Another problem, not generally known, is that fewer newly graduated physicians are entering the adult primary care fields of family medicine and general internal medicine. A major reason is that the average debt of graduating medical students is approximately $120,000 from a state school, and $150,000 from a pri vate school. Since primary care physicians are among the lowest earners, young doctors are going where the money is, namely, to the surgical specialties, radiology and anesthesiology. Another reason for fewer primary care doctors has to do with life style. More young physicians today want defined hours, rather than the erratic work schedules endured by primary care doctors. Additionally, as you know, not only is the U.S. population growing, it is aging. Older people require more medical care, often because of not one but several chronic illnesses. The average patient over age 66 makes at least 6 trips annually to see a physician. The number of medical school graduates has not kept pace with our population increase, and hence a significant shortage of physicians is projected to occur by the year 2020. That is the reason that CU, as well as many other medical schools, has increased class size by 20 - 30%. Add a potential physician shortage to the economic and lifestyle factors that may cause doctors to avoid Medicare patients, and a very severe problem for seniors may occur in the near future.

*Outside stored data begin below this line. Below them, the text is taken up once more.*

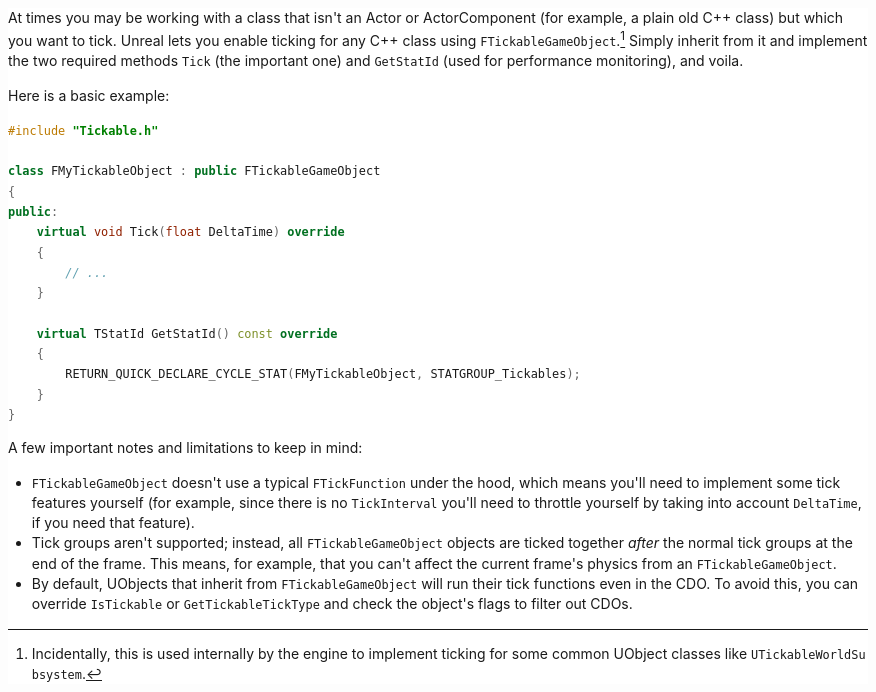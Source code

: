 At times you may be working with a class that isn't an Actor or ActorComponent
(for example, a plain old C++ class) but which you want to tick. Unreal lets you
enable ticking for any C++ class using `FTickableGameObject`.[^4] Simply inherit
from it and implement the two required methods `Tick` (the important one) and
`GetStatId` (used for performance monitoring), and voila.

[^4]:
    Incidentally, this is used internally by the engine to implement ticking for
    some common UObject classes like `UTickableWorldSubsystem`.

Here is a basic example:

```c++
#include "Tickable.h"

class FMyTickableObject : public FTickableGameObject
{
public:
    virtual void Tick(float DeltaTime) override
    {
        // ...
    }

    virtual TStatId GetStatId() const override
    {
        RETURN_QUICK_DECLARE_CYCLE_STAT(FMyTickableObject, STATGROUP_Tickables);
    }
}
```

A few important notes and limitations to keep in mind:

- `FTickableGameObject` doesn't use a typical `FTickFunction` under the hood,
  which means you'll need to implement some tick features yourself (for example,
  since there is no `TickInterval` you'll need to throttle yourself by taking
  into account `DeltaTime`, if you need that feature).
- Tick groups aren't supported; instead, all `FTickableGameObject` objects are
  ticked together _after_ the normal tick groups at the end of the frame. This
  means, for example, that you can't affect the current frame's physics from an
  `FTickableGameObject`.
- By default, UObjects that inherit from `FTickableGameObject` will run their
  tick functions even in the CDO. To avoid this, you can override `IsTickable`
  or `GetTickableTickType` and check the object's flags to filter out CDOs.

[1]:
  https://dev.epicgames.com/documentation/en-us/unreal-engine/actor-ticking-in-unreal-engine
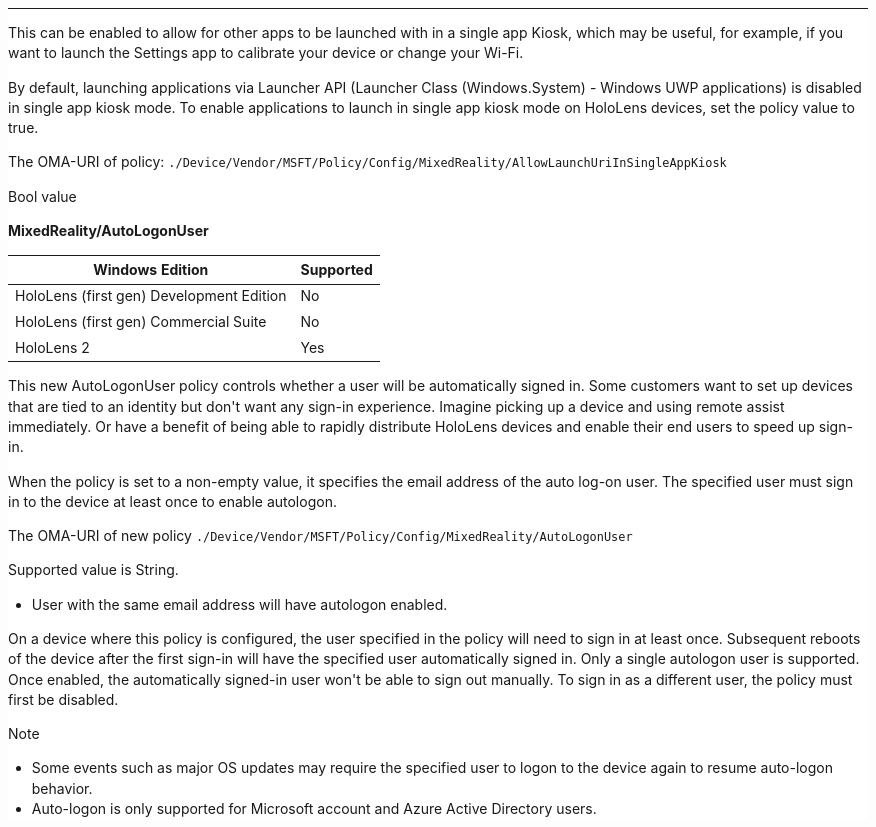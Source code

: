 <hr/>


This can be enabled to allow for other apps to be launched with in a single app Kiosk, which may be useful, for example, if you want to launch the Settings app to calibrate your device or change your Wi-Fi.

By default, launching applications via Launcher API (Launcher Class (Windows.System) - Windows UWP applications) is disabled in single app kiosk mode. To enable applications to launch in single app kiosk mode on HoloLens devices, set the policy value to true.

The OMA-URI of policy: `./Device/Vendor/MSFT/Policy/Config/MixedReality/AllowLaunchUriInSingleAppKiosk`

Bool value






<a href="" id="mixedreality-autologonuser"></a>**MixedReality/AutoLogonUser**



|Windows Edition|Supported|
|--- |--- |
|HoloLens (first gen) Development Edition|No|
|HoloLens (first gen) Commercial Suite|No|
|HoloLens 2|Yes|


This new AutoLogonUser policy controls whether a user will be automatically signed in. Some customers want to set up devices that are tied to an identity but don't want any sign-in experience. Imagine picking up a device and using remote assist immediately. Or have a benefit of being able to rapidly distribute HoloLens devices and enable their end users to speed up sign-in.

When the policy is set to a non-empty value, it specifies the email address of the auto log-on user. The specified user must sign in to the device at least once to enable autologon.

The OMA-URI of new policy `./Device/Vendor/MSFT/Policy/Config/MixedReality/AutoLogonUser`


Supported value is String.

- User with the same email address will have autologon enabled.

On a device where this policy is configured, the user specified in the policy will need to sign in at least once. Subsequent reboots of the device after the first sign-in will have the specified user automatically signed in. Only a single autologon user is supported. Once enabled, the automatically signed-in user won't be able to sign out manually. To sign in as a different user, the policy must first be disabled.

> [!NOTE]
>
> - Some events such as major OS updates may require the specified user to logon to the device again to resume auto-logon behavior.
> - Auto-logon is only supported for Microsoft account and Azure Active Directory users.

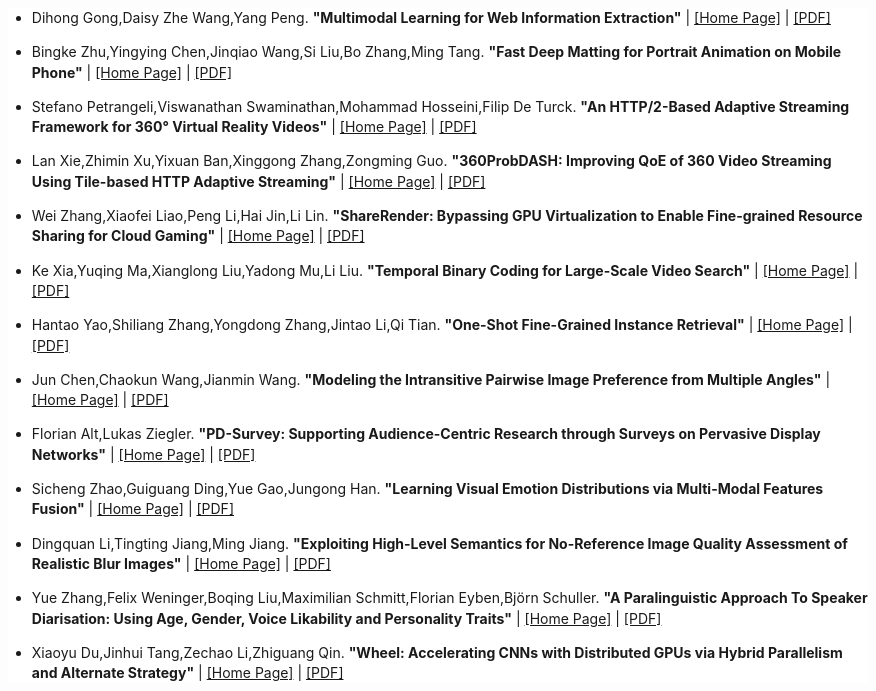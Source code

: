 - Dihong Gong,Daisy Zhe Wang,Yang Peng. **"Multimodal Learning for Web Information Extraction"** | [[Home Page]](https://dl.acm.org/doi/10.1145/3123266.3123296) | [[PDF]](https://dl.acm.org/doi/pdf/10.1145/3123266.3123296) 


- Bingke Zhu,Yingying Chen,Jinqiao Wang,Si Liu,Bo Zhang,Ming Tang. **"Fast Deep Matting for Portrait Animation on Mobile Phone"** | [[Home Page]](https://dl.acm.org/doi/10.1145/3123266.3123286) | [[PDF]](https://dl.acm.org/doi/pdf/10.1145/3123266.3123286) 


- Stefano Petrangeli,Viswanathan Swaminathan,Mohammad Hosseini,Filip De Turck. **"An HTTP/2-Based Adaptive Streaming Framework for 360° Virtual Reality Videos"** | [[Home Page]](https://dl.acm.org/doi/10.1145/3123266.3123453) | [[PDF]](https://dl.acm.org/doi/pdf/10.1145/3123266.3123453) 


- Lan Xie,Zhimin Xu,Yixuan Ban,Xinggong Zhang,Zongming Guo. **"360ProbDASH: Improving QoE of 360 Video Streaming Using Tile-based HTTP Adaptive Streaming"** | [[Home Page]](https://dl.acm.org/doi/10.1145/3123266.3123291) | [[PDF]](https://dl.acm.org/doi/pdf/10.1145/3123266.3123291) 


- Wei Zhang,Xiaofei Liao,Peng Li,Hai Jin,Li Lin. **"ShareRender: Bypassing GPU Virtualization to Enable Fine-grained Resource Sharing for Cloud Gaming"** | [[Home Page]](https://dl.acm.org/doi/10.1145/3123266.3123306) | [[PDF]](https://dl.acm.org/doi/pdf/10.1145/3123266.3123306) 


- Ke Xia,Yuqing Ma,Xianglong Liu,Yadong Mu,Li Liu. **"Temporal Binary Coding for Large-Scale Video Search"** | [[Home Page]](https://dl.acm.org/doi/10.1145/3123266.3123273) | [[PDF]](https://dl.acm.org/doi/pdf/10.1145/3123266.3123273) 


- Hantao Yao,Shiliang Zhang,Yongdong Zhang,Jintao Li,Qi Tian. **"One-Shot Fine-Grained Instance Retrieval"** | [[Home Page]](https://dl.acm.org/doi/10.1145/3123266.3123278) | [[PDF]](https://dl.acm.org/doi/pdf/10.1145/3123266.3123278) 


- Jun Chen,Chaokun Wang,Jianmin Wang. **"Modeling the Intransitive Pairwise Image Preference from Multiple Angles"** | [[Home Page]](https://dl.acm.org/doi/10.1145/3123266.3123285) | [[PDF]](https://dl.acm.org/doi/pdf/10.1145/3123266.3123285) 


- Florian Alt,Lukas Ziegler. **"PD-Survey: Supporting Audience-Centric Research through Surveys on Pervasive Display Networks"** | [[Home Page]](https://dl.acm.org/doi/10.1145/3123266.3123293) | [[PDF]](https://dl.acm.org/doi/pdf/10.1145/3123266.3123293) 


- Sicheng Zhao,Guiguang Ding,Yue Gao,Jungong Han. **"Learning Visual Emotion Distributions via Multi-Modal Features Fusion"** | [[Home Page]](https://dl.acm.org/doi/10.1145/3123266.3130858) | [[PDF]](https://dl.acm.org/doi/pdf/10.1145/3123266.3130858) 


- Dingquan Li,Tingting Jiang,Ming Jiang. **"Exploiting High-Level Semantics for No-Reference Image Quality Assessment of Realistic Blur Images"** | [[Home Page]](https://dl.acm.org/doi/10.1145/3123266.3123322) | [[PDF]](https://dl.acm.org/doi/pdf/10.1145/3123266.3123322) 


- Yue Zhang,Felix Weninger,Boqing Liu,Maximilian Schmitt,Florian Eyben,Björn Schuller. **"A Paralinguistic Approach To Speaker Diarisation: Using Age, Gender, Voice Likability and Personality Traits"** | [[Home Page]](https://dl.acm.org/doi/10.1145/3123266.3123338) | [[PDF]](https://dl.acm.org/doi/pdf/10.1145/3123266.3123338) 


- Xiaoyu Du,Jinhui Tang,Zechao Li,Zhiguang Qin. **"Wheel: Accelerating CNNs with Distributed GPUs via Hybrid Parallelism and Alternate Strategy"** | [[Home Page]](https://dl.acm.org/doi/10.1145/3123266.3123435) | [[PDF]](https://dl.acm.org/doi/pdf/10.1145/3123266.3123435) 
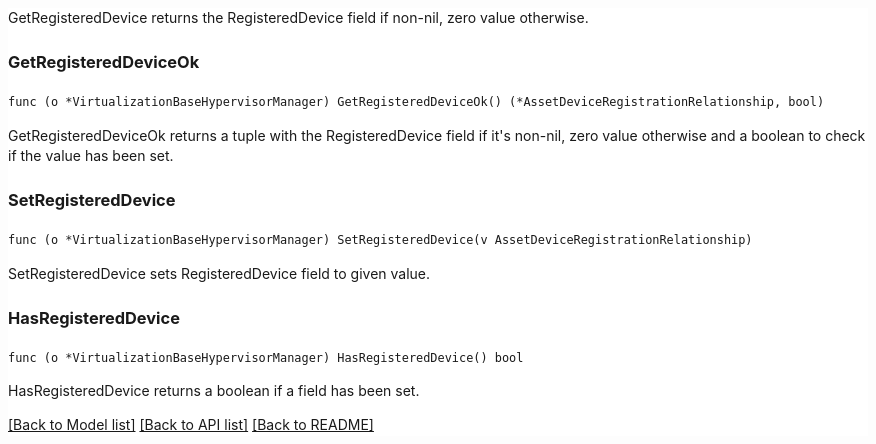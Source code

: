 GetRegisteredDevice returns the RegisteredDevice field if non-nil, zero value otherwise.

### GetRegisteredDeviceOk

`func (o *VirtualizationBaseHypervisorManager) GetRegisteredDeviceOk() (*AssetDeviceRegistrationRelationship, bool)`

GetRegisteredDeviceOk returns a tuple with the RegisteredDevice field if it's non-nil, zero value otherwise
and a boolean to check if the value has been set.

### SetRegisteredDevice

`func (o *VirtualizationBaseHypervisorManager) SetRegisteredDevice(v AssetDeviceRegistrationRelationship)`

SetRegisteredDevice sets RegisteredDevice field to given value.

### HasRegisteredDevice

`func (o *VirtualizationBaseHypervisorManager) HasRegisteredDevice() bool`

HasRegisteredDevice returns a boolean if a field has been set.


[[Back to Model list]](../README.md#documentation-for-models) [[Back to API list]](../README.md#documentation-for-api-endpoints) [[Back to README]](../README.md)


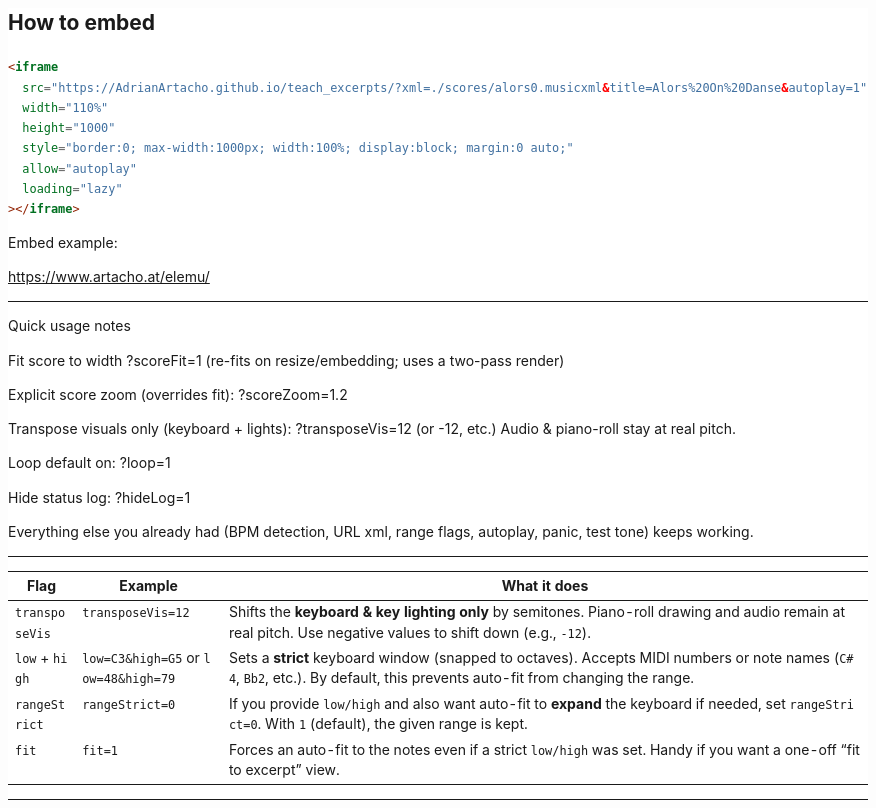 
## How to embed

```html
<iframe
  src="https://AdrianArtacho.github.io/teach_excerpts/?xml=./scores/alors0.musicxml&title=Alors%20On%20Danse&autoplay=1"
  width="110%"
  height="1000"
  style="border:0; max-width:1000px; width:100%; display:block; margin:0 auto;"
  allow="autoplay"
  loading="lazy"
></iframe>
```

Embed example:

https://www.artacho.at/elemu/

---

Quick usage notes

Fit score to width
?scoreFit=1
(re-fits on resize/embedding; uses a two-pass render)

Explicit score zoom (overrides fit):
?scoreZoom=1.2

Transpose visuals only (keyboard + lights):
?transposeVis=12 (or -12, etc.)
Audio & piano-roll stay at real pitch.

Loop default on:
?loop=1

Hide status log:
?hideLog=1

Everything else you already had (BPM detection, URL xml, range flags, autoplay, panic, test tone) keeps working.

---

| Flag           | Example                              | What it does                                                                                                                                                                 |
| -------------- | ------------------------------------ | ---------------------------------------------------------------------------------------------------------------------------------------------------------------------------- |
| `transposeVis` | `transposeVis=12`                    | Shifts the **keyboard & key lighting only** by semitones. Piano-roll drawing and audio remain at real pitch. Use negative values to shift down (e.g., `-12`).                |
| `low` + `high` | `low=C3&high=G5` or `low=48&high=79` | Sets a **strict** keyboard window (snapped to octaves). Accepts MIDI numbers or note names (`C#4`, `Bb2`, etc.). By default, this prevents auto-fit from changing the range. |
| `rangeStrict`  | `rangeStrict=0`                      | If you provide `low/high` and also want auto-fit to **expand** the keyboard if needed, set `rangeStrict=0`. With `1` (default), the given range is kept.                     |
| `fit`          | `fit=1`                              | Forces an auto-fit to the notes even if a strict `low/high` was set. Handy if you want a one-off “fit to excerpt” view.                                                      |

---

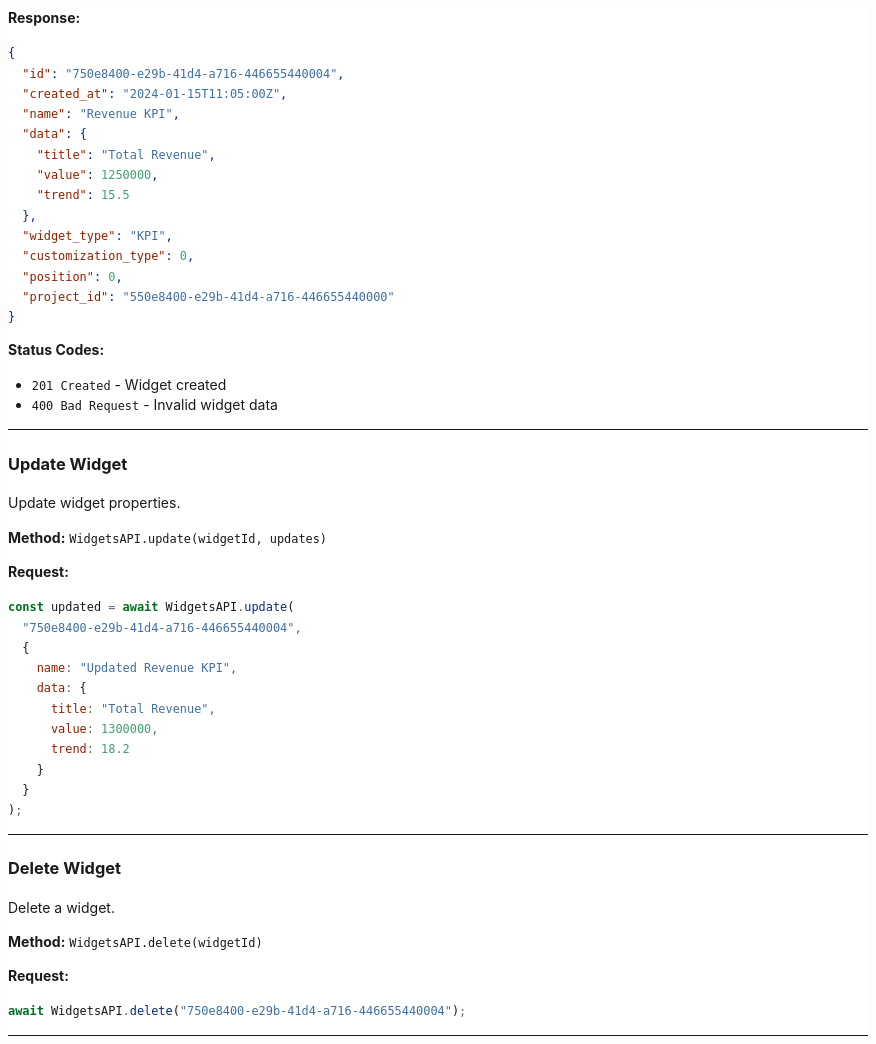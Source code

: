 **Response:**
```json
{
  "id": "750e8400-e29b-41d4-a716-446655440004",
  "created_at": "2024-01-15T11:05:00Z",
  "name": "Revenue KPI",
  "data": {
    "title": "Total Revenue",
    "value": 1250000,
    "trend": 15.5
  },
  "widget_type": "KPI",
  "customization_type": 0,
  "position": 0,
  "project_id": "550e8400-e29b-41d4-a716-446655440000"
}
```

**Status Codes:**
- `201 Created` - Widget created
- `400 Bad Request` - Invalid widget data

---

### Update Widget

Update widget properties.

**Method:** `WidgetsAPI.update(widgetId, updates)`

**Request:**
```javascript
const updated = await WidgetsAPI.update(
  "750e8400-e29b-41d4-a716-446655440004",
  {
    name: "Updated Revenue KPI",
    data: {
      title: "Total Revenue",
      value: 1300000,
      trend: 18.2
    }
  }
);
```

---

### Delete Widget

Delete a widget.

**Method:** `WidgetsAPI.delete(widgetId)`

**Request:**
```javascript
await WidgetsAPI.delete("750e8400-e29b-41d4-a716-446655440004");
```

---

Finally, I am sure that you have all heard about the epidemic of obesity in the U.S. Obesity may be a prime culprit behind the recent sharp increase in Medicare spending. As you know, older, heavier people are more likely to have serious illnesses. In the 15 years between 1987 and 2002, the number of obese Medicare recipients nearly doubled, and the cost of treating them nearly tripled. In 1987, 31 % of obese Medicare patients received treatment for 5 or more chronic conditions, and this rose to over 50% in 2002. Obese patients used over 75% of Medicare spending in 2002 compared to only 52% in 1987. By contrast, the number of Medicare patients whose weight was normal, but who were also being treated for 5 or more medical conditions, rose from only 11.5% in 1987 to 16% in 2002. Almost half the Medicare population meets the clinical definition of what is called the "metabolic syndrome" - a collection of unhealthy factors that include high blood pressure, cholesterol abnormalities, elevated blood sugar, and waist circumference of over 40 inches in men and 35 inches in women. These people have an increased risk of coronary heart disease. A real effort to reduce obesity, as was done for smoking, would greatly benefit the finances of Medicare.
Again, that is the end of all my good news about Medicare.